Despite the Vishakha Guidelines and the Prevention of Sexual Harassment and Redressal Act of 2013, working class women have been fighting for redressal and justice when it comes to sexual harassment at the workplace. There are areas of workplaces which are diverse, invisible and taut with class, caste and gender prejudices which do not allow the law to penetrate. This is the case with domestic workers, street vendors, pourakarmikas (waste workers), construction workers, and others, where local complaint committees have been formed, but are constituted merely on paper. In such cases, the working-class women have been fighting against sexual harassment through their trade unions.

On the evening of November 03, 2018, the All India Progressive Women’s Association (AIPWA), along with the BBMP Guttige Pourakarmikara Sangha, Garment and Textile Workers Union, Domestic Workers Rights Union and the KSRTC/BMTC/ NEKRTC/NWKRTC Workers Federation hosted a public programme called “#MeToo: Working Class Women Share” in Bangalore. Several women workers participated in the event and shared how the nature of their work and the work environments make it vulnerable to sexual harassment. The natural outcome of calling out their perpetrators is to lose their jobs instantly, and in most cases without any pay. Rathna, a pourakarmika, while sharing her experience said, “The supervisor in my ward stripped off his pants in public when we asked him for our wages which we weren’t paid for five months”. Tahira, a domestic worker, said that when her employer’s son molested her and she complained, she was instantly removed from her job. Rajeshwari, who works in a garment factory in Hosur stated how the managers in garment factories abuse them. “I was told that I wasn’t fit to work in the factory and that I should stand on the road to earn money. We are also exposed to physical assault due to the structure of garment factories and the way they are built,” she said. Parveen, a mechanic with the BMTC, said that sexual harassment is not just rampant amongst bus commuters, but it is even more so for women bus conductors. “We have to deal with drunk men sometimes. We have thousands of rupees in our bags from ticket collection. If we create a ruckus about the harassment we face and lose the money in the scuffle, then we will have to pay BMTC from our pockets. This is why most women conductors do not talk about sexual harassment,” she said and added that lack of toilets for women bus conductors at bus depots and bus stands also enable sexual harassment.

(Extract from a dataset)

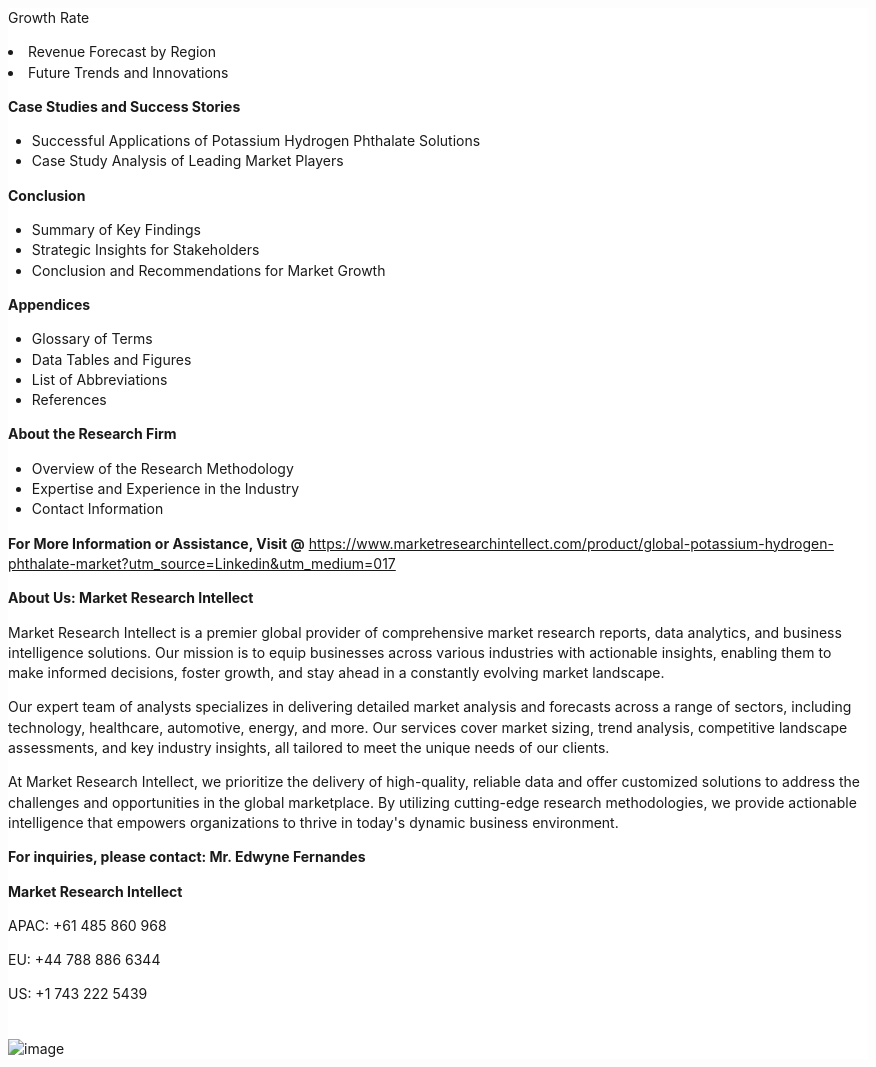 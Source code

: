 Growth Rate</li><li>Revenue Forecast by Region</li><li>Future Trends and Innovations</li></ul><p><strong>Case Studies and Success Stories</strong></p><ul><li>Successful Applications of Potassium Hydrogen Phthalate Solutions</li><li>Case Study Analysis of Leading Market Players</li></ul><p><strong>Conclusion</strong></p><ul><li>Summary of Key Findings</li><li>Strategic Insights for Stakeholders</li><li>Conclusion and Recommendations for Market Growth</li></ul><p><strong>Appendices</strong></p><ul><li>Glossary of Terms</li><li>Data Tables and Figures</li><li>List of Abbreviations</li><li>References</li></ul><p><strong>About the Research Firm</strong></p><ul><li>Overview of the Research Methodology</li><li>Expertise and Experience in the Industry</li><li>Contact Information</li></ul></div><div class="article-main__content" data-test-id="publishing-text-block"><p><span class="font-[700]"><strong>For More Information or Assistance, Visit @</strong>&nbsp;<a href="https://www.marketresearchintellect.com/product/global-potassium-hydrogen-phthalate-market?utm_source=Linkedin&utm_medium=017">https://www.marketresearchintellect.com/product/global-potassium-hydrogen-phthalate-market?utm_source=Linkedin&utm_medium=017</a></span></p><p><strong>About Us: Market Research Intellect</strong></p><p>Market Research Intellect is a premier global provider of comprehensive market research reports, data analytics, and business intelligence solutions. Our mission is to equip businesses across various industries with actionable insights, enabling them to make informed decisions, foster growth, and stay ahead in a constantly evolving market landscape.</p><p>Our expert team of analysts specializes in delivering detailed market analysis and forecasts across a range of sectors, including technology, healthcare, automotive, energy, and more. Our services cover market sizing, trend analysis, competitive landscape assessments, and key industry insights, all tailored to meet the unique needs of our clients.</p><p>At Market Research Intellect, we prioritize the delivery of high-quality, reliable data and offer customized solutions to address the challenges and opportunities in the global marketplace. By utilizing cutting-edge research methodologies, we provide actionable intelligence that empowers organizations to thrive in today's dynamic business environment.</p><p><strong>For inquiries, please contact: Mr. Edwyne Fernandes</strong></p><p><strong>Market Research Intellect</strong></p><p>APAC: +61 485 860 968</p><p>EU: +44 788 886 6344</p><p>US: +1 743 222 5439</p></div><div class="article-main__content" data-test-id="publishing-text-block">&nbsp;</div>
![image](https://github.com/user-attachments/assets/19c5a860-16cb-4cb3-b5bd-44b33a47ca76)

In the programme, members from the transgender community, sex workers and students also spoke of their experiences of sexual harassment. Sana, a transsexual woman, said, “I was sexually violated when I worked for a media company. I was removed from my job as they feared I would create noise about it. Members of our community cannot complain to the police because they also sexually abuse us. They say that we are meant to be harassed and violated. The #MeToo movement has not addressed concerns of sexual minorities or oppressed caste women.” Madhu Bhushan, an activist, stated that one does not think of sexual harassment for sex workers. Parijatha of the Sthree Jagruti Samiti said that when they complained of several sexual abuse cases related to domestic workers, the officials of the Department of Women and Child Development reacted in an extremely insensitive manner. “They too are a prejudiced lot,” she said.

The All India Progressive Women’s Association plans to prepare a report from the experiences shared at the public programme on November 03, which will be submitted to the Kerala government’s Department of Women and Child Development, Karnataka State Commission for Women, the Internal Complaints Committees of Bruhat Bengaluru Mahanagara Palike and Bangalore Metropolitan Transport Corporation.

(Lekha graduated from Azim Premji University, Bangalore with a Masters in Development, before which, she worked as a sub-editor with The New Indian Express. She is interested in understanding issues related to informal labour and urban commons.)